• **Records from a data collection**:

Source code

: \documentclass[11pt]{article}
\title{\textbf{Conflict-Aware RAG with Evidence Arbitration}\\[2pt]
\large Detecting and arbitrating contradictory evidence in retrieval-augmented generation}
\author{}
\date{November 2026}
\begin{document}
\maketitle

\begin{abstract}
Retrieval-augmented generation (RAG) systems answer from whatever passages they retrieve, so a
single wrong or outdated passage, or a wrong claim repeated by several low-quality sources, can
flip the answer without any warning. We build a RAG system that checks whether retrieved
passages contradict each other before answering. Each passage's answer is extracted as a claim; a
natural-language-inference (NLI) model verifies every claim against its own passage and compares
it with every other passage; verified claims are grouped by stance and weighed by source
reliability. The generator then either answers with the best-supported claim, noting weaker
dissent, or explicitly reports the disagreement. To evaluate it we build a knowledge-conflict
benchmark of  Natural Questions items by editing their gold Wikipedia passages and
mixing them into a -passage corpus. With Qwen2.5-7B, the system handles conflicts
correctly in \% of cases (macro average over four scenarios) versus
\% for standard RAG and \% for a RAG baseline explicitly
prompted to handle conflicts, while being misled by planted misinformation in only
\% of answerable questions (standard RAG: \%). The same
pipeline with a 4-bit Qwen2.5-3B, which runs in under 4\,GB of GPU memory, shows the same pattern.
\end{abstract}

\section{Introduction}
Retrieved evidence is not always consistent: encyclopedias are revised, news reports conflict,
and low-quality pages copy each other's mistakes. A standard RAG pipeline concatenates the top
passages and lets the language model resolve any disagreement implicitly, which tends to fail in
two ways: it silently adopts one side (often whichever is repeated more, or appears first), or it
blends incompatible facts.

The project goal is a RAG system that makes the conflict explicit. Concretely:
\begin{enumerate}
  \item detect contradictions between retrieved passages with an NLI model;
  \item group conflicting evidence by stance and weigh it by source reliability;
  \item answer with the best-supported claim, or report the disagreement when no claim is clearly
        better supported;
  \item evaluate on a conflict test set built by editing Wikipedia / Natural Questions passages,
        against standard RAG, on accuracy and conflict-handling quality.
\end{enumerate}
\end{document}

...

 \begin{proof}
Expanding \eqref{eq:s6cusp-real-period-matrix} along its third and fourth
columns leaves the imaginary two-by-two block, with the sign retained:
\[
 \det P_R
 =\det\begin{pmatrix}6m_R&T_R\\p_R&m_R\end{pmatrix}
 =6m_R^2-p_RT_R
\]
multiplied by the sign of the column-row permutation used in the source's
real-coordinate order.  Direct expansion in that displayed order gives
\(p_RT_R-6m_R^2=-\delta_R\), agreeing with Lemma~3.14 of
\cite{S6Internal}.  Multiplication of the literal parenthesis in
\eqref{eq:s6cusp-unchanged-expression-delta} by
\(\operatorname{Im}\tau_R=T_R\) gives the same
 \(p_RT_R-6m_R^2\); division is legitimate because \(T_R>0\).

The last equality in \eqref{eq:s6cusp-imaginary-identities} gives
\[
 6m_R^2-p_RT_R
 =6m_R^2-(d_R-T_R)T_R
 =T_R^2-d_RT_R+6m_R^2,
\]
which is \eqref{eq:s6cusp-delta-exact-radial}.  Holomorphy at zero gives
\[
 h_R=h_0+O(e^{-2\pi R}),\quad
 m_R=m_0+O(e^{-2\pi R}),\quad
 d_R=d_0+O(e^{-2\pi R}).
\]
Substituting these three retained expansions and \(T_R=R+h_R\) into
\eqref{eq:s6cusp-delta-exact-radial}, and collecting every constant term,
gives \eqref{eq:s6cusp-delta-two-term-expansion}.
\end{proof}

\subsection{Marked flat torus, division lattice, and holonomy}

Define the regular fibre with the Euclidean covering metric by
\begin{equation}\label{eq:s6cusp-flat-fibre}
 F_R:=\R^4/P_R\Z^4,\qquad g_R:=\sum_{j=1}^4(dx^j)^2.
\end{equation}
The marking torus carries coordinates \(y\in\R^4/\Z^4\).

• **WHAT TO WORK ON**: Filter the records down to the lines that contain the string "repeated", and copy those lines.

• **OUTPUT OF THE TASK**:
single wrong or outdated passage, or a wrong claim repeated by several low-quality sources, can
two ways: it silently adopts one side (often whichever is repeated more, or appears first), or it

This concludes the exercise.